EXERCISE GOAL:
Go through the records below and return each line that has "EmailValidator" in it.

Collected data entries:
*** Block opens ***
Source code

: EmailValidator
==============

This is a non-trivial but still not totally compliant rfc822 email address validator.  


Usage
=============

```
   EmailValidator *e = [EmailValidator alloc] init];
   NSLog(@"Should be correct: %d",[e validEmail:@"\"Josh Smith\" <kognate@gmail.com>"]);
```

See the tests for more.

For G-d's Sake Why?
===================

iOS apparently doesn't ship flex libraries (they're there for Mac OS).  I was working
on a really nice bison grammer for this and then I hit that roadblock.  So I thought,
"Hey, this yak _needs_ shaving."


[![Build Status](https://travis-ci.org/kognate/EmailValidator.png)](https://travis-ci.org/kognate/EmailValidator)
*** Block closes ***
RESULT OF THIS TASK:
: EmailValidator
   EmailValidator *e = [EmailValidator alloc] init];
[![Build Status](https://travis-ci.org/kognate/EmailValidator.png)](https://travis-ci.org/kognate/EmailValidator)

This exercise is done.